**EXERCISE:** At the line that contains "- Establish performance baselines", begin setting down every line word for word, and stop after the last line of the listing.
"""
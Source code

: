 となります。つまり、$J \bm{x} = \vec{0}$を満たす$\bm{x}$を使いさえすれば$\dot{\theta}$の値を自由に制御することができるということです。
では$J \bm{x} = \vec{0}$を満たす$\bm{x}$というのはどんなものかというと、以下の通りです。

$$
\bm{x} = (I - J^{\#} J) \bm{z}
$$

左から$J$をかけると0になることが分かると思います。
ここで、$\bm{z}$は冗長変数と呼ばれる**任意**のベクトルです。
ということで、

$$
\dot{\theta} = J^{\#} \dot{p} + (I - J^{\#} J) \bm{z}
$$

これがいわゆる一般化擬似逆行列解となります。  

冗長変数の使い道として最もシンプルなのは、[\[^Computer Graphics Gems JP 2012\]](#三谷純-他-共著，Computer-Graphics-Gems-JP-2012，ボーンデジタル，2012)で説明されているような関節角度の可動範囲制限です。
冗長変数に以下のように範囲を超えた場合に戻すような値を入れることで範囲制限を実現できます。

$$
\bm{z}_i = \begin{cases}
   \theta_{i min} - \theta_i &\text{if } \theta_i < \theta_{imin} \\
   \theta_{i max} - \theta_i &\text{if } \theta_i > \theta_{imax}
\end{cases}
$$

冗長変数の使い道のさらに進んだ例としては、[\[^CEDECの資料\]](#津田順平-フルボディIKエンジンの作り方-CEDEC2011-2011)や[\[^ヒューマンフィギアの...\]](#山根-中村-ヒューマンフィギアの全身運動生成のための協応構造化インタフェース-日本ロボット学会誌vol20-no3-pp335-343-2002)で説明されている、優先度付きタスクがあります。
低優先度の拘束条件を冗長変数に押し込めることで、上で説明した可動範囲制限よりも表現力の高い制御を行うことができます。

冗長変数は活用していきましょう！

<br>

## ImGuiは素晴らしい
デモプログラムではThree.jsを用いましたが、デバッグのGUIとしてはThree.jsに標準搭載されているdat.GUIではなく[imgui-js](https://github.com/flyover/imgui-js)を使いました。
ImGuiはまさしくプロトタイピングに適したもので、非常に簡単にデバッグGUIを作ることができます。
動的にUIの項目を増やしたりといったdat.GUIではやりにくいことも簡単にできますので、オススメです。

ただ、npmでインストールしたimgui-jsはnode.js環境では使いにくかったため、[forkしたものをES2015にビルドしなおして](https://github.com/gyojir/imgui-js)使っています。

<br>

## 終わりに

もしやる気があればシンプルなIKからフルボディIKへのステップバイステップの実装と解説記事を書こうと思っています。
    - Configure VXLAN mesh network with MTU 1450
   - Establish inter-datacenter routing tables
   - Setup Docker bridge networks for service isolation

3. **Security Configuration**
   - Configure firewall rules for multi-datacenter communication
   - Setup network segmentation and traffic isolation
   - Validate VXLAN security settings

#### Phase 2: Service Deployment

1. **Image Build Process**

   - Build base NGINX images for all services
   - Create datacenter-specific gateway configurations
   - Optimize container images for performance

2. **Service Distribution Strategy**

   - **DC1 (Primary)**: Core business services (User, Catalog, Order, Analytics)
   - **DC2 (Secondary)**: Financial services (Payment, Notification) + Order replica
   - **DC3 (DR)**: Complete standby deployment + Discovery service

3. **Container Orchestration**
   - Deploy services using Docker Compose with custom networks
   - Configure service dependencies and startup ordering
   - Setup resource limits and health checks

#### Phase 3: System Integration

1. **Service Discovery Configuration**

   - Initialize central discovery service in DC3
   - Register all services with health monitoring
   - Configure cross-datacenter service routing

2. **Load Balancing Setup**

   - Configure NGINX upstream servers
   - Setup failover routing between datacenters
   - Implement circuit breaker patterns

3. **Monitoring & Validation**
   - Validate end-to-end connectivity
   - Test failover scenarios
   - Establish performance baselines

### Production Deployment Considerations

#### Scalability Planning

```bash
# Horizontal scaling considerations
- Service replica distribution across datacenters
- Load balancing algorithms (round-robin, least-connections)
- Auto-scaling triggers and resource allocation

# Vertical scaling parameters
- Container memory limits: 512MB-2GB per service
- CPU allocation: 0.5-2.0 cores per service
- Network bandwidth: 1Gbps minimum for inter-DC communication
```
"""
**YOUR SOLUTION:**
   - Establish performance baselines

### Production Deployment Considerations

#### Scalability Planning

```bash
# Horizontal scaling considerations
- Service replica distribution across datacenters
- Load balancing algorithms (round-robin, least-connections)
- Auto-scaling triggers and resource allocation

# Vertical scaling parameters
- Container memory limits: 512MB-2GB per service
- CPU allocation: 0.5-2.0 cores per service
- Network bandwidth: 1Gbps minimum for inter-DC communication
```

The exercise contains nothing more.